Why would they stop casting votes in the last 100 - 150 slots of an epoch? Because then they get to vote on those slots in the next epoch. And then the vote credits, which are what add up to determine the APY that a validator will achieve in the epoch, add to the next epoch.
The thing is, this is just an illusion. Because when the process is repeated at the end of epoch, those “extra” vote credits will all get offset by votes not cast at the end of this epoch, then being pushed to the next epoch to repeat the process.
However, for almost the entire duration of the epoch, the validator “looks like” it is earning extra credits. That’s why these despicable validators do this. To “cheat” and “look like” they have higher APY than they actually do.
I highly recommend that anyone staking these validators reconsider. There are alternatives that are better or equivalent on any metric you can possibly think of.
To explain again what they’re doing:
Step 1: Stop voting close to the end of epoch
Step 2: Vote on those slots once the next epoch starts. Suddenly the validator looks like it is ~100 vote credits ahead of everyone else who didn’t save up these votes to cast later.
Step 3: Enjoy estimates showing ~0.01% higher APY for the epoch for almost the entire duration of the epoch (a meaningless amount, but it will often move you up one slot on “leaderboards”)
Step 4: At the end of the epoch, repeat Step 1. All the “extra APY” disappears because now your vote credits are returning back to where they should be. Anyone looking at the actual achieved APY in the epoch will see that it did not actually match the estimate that was shown for most of the epoch because of this.

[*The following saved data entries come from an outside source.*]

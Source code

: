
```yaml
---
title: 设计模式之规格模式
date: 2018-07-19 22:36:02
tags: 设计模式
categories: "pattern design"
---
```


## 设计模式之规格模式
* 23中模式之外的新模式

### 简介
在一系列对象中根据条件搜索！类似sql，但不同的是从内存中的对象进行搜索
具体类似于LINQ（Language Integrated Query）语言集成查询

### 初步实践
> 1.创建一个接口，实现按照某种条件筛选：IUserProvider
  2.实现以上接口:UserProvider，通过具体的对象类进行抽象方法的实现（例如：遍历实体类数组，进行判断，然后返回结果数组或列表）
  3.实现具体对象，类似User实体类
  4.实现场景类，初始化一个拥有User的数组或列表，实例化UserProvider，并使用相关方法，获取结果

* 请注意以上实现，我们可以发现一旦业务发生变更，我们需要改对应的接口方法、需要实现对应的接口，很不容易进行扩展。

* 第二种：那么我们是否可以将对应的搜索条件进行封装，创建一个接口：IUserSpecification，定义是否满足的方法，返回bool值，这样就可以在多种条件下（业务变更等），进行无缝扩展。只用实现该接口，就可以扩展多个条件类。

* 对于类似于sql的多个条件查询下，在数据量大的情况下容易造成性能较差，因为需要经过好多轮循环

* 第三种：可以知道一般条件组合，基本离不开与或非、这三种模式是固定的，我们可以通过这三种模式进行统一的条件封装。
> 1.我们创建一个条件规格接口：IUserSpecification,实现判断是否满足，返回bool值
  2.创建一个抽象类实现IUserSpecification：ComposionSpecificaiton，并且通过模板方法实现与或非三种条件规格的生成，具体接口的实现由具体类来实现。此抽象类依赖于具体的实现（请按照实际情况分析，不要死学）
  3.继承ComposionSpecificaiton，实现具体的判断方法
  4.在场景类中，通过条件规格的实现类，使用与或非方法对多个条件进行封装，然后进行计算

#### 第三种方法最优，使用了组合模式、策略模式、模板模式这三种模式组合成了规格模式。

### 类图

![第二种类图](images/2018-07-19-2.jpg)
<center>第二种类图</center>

For what it’s worth, stakeview.app is not subject to these games because its estimate for the current epoch APY is a weighted average of what was actually achieved last epoch, and what is estimated for this epoch. But other sites are vulnerable to the StakeHaus and Blocksmith trickery.
EDIT: Also I’ve “de-badged” StakeHaus and Blocksmith on stakeview.app because of this. So you won’t see them listed by name there, only vote account key.